* [What to do] Some of the lines below need repeating. Reproduce exactly those between the lines holding "go test function." and "can accept arguments", inclusive.

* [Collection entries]
----

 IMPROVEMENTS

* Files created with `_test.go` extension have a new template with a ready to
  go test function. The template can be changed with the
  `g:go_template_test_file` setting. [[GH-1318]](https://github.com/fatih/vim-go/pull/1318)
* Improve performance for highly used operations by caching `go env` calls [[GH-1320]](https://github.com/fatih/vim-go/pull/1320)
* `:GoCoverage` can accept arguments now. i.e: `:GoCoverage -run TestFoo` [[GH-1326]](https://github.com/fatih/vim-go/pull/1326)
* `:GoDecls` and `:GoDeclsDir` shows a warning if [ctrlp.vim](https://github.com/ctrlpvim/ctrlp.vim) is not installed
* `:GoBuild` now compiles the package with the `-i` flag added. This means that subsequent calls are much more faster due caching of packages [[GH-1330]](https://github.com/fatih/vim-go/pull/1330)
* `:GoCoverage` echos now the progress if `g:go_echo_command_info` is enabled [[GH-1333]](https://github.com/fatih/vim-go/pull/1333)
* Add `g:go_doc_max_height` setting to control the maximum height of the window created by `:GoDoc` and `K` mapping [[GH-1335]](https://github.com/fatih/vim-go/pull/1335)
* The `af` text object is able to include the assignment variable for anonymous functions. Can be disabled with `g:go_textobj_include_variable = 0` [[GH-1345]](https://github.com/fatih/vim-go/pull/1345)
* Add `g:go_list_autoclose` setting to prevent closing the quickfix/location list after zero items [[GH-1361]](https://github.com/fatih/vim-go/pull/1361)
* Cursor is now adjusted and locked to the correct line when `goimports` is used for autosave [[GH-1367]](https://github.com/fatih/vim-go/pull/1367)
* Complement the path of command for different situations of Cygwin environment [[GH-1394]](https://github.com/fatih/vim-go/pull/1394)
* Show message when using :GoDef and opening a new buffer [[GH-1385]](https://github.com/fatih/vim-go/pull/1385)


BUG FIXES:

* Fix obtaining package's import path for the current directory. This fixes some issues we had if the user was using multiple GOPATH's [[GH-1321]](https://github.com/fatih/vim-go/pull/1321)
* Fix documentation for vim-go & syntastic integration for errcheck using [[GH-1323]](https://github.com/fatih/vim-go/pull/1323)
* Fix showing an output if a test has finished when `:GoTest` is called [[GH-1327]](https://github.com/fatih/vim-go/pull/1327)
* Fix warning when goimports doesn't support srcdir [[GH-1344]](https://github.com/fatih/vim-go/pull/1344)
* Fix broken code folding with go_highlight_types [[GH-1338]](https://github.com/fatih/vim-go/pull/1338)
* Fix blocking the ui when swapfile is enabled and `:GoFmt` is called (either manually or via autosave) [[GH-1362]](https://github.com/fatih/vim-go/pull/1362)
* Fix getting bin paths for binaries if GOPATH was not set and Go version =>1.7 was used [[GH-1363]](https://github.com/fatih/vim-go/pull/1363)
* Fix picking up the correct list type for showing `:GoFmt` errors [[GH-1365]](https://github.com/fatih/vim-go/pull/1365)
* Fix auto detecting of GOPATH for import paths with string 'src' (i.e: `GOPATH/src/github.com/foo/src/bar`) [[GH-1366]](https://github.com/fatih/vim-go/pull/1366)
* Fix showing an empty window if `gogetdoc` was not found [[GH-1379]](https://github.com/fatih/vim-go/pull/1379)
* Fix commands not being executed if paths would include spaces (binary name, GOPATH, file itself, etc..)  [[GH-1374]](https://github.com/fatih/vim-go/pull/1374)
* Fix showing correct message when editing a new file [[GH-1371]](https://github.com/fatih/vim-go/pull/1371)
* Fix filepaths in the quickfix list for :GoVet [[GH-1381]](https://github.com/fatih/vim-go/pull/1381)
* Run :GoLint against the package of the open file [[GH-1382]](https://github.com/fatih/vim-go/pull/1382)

----

* [Answer space]
  go test function. The template can be changed with the
  `g:go_template_test_file` setting. [[GH-1318]](https://github.com/fatih/vim-go/pull/1318)
* Improve performance for highly used operations by caching `go env` calls [[GH-1320]](https://github.com/fatih/vim-go/pull/1320)
* `:GoCoverage` can accept arguments now. i.e: `:GoCoverage -run TestFoo` [[GH-1326]](https://github.com/fatih/vim-go/pull/1326)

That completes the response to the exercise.